**Aim of the exercise**
Check each line of the data below for the string "starting", then state how many have it and nothing else.

**Dataset excerpts**
::::

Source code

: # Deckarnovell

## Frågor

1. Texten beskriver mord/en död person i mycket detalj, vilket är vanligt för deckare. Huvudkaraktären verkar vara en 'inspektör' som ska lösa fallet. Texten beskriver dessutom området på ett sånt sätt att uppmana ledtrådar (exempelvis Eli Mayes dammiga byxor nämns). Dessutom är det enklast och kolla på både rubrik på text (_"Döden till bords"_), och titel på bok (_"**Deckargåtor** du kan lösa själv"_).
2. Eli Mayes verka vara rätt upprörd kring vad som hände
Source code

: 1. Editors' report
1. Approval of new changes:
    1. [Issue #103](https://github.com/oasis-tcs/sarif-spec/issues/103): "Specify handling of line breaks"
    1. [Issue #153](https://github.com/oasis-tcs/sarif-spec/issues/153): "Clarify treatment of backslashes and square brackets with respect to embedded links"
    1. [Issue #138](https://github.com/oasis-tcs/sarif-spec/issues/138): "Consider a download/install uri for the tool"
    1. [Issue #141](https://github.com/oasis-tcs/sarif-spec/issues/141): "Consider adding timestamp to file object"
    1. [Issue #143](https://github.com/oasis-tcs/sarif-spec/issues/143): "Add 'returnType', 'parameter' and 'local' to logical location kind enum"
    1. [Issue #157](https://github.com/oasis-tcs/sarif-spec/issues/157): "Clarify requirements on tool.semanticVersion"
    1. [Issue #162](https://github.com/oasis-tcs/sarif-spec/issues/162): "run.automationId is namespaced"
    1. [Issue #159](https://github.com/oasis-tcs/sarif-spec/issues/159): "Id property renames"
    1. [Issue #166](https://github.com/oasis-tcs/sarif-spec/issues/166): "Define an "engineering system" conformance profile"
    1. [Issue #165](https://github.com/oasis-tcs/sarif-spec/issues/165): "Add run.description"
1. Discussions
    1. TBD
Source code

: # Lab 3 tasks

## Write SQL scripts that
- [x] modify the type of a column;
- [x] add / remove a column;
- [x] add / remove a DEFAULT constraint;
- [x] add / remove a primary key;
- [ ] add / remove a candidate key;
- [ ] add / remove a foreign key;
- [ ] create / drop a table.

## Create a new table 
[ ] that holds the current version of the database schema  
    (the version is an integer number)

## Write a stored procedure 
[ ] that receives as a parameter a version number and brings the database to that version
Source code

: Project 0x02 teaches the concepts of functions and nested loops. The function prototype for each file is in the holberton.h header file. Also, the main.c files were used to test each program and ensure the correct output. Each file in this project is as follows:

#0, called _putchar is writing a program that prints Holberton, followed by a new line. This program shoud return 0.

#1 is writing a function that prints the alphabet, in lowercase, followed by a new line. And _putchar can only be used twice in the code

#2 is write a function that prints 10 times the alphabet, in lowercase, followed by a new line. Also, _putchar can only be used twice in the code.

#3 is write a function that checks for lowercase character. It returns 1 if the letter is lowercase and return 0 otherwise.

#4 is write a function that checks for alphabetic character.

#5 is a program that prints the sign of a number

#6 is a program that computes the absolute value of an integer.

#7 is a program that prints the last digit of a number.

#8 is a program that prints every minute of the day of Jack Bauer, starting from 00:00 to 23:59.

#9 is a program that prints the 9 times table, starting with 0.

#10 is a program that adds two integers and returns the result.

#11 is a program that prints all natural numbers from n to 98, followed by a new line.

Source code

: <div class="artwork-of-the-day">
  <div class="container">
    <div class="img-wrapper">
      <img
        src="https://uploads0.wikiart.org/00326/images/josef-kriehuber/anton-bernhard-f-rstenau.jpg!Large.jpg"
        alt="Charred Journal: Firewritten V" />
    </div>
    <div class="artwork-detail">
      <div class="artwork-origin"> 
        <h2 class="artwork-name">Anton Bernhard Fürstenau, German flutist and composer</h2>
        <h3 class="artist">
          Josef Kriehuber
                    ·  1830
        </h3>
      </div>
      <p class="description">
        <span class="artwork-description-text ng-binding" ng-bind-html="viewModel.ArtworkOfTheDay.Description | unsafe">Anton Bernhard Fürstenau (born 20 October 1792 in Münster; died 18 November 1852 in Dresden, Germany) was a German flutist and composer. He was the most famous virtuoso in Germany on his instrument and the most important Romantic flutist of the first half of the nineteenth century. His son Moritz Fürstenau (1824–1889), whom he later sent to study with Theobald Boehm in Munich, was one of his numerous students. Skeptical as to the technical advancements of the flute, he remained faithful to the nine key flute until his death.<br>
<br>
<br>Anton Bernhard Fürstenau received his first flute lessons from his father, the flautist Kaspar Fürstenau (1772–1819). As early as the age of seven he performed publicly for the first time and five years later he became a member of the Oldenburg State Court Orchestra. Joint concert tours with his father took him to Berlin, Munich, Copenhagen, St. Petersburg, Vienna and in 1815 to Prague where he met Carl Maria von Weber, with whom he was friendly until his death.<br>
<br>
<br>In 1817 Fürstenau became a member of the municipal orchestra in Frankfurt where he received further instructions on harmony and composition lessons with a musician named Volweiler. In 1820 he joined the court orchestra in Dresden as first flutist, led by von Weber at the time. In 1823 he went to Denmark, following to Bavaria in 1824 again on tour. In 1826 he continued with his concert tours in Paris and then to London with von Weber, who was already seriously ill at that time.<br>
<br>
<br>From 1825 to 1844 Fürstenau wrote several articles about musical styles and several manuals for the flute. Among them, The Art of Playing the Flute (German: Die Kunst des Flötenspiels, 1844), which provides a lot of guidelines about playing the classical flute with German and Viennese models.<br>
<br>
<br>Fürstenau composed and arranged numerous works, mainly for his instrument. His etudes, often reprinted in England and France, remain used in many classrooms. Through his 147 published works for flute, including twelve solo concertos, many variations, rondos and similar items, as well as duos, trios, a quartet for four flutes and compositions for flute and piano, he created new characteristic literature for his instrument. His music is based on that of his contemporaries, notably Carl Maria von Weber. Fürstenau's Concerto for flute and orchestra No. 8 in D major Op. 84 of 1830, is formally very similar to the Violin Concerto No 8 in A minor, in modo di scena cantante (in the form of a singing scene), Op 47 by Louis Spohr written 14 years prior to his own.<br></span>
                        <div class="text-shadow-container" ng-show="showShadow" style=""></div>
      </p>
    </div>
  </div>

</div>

::::

**The answer**
2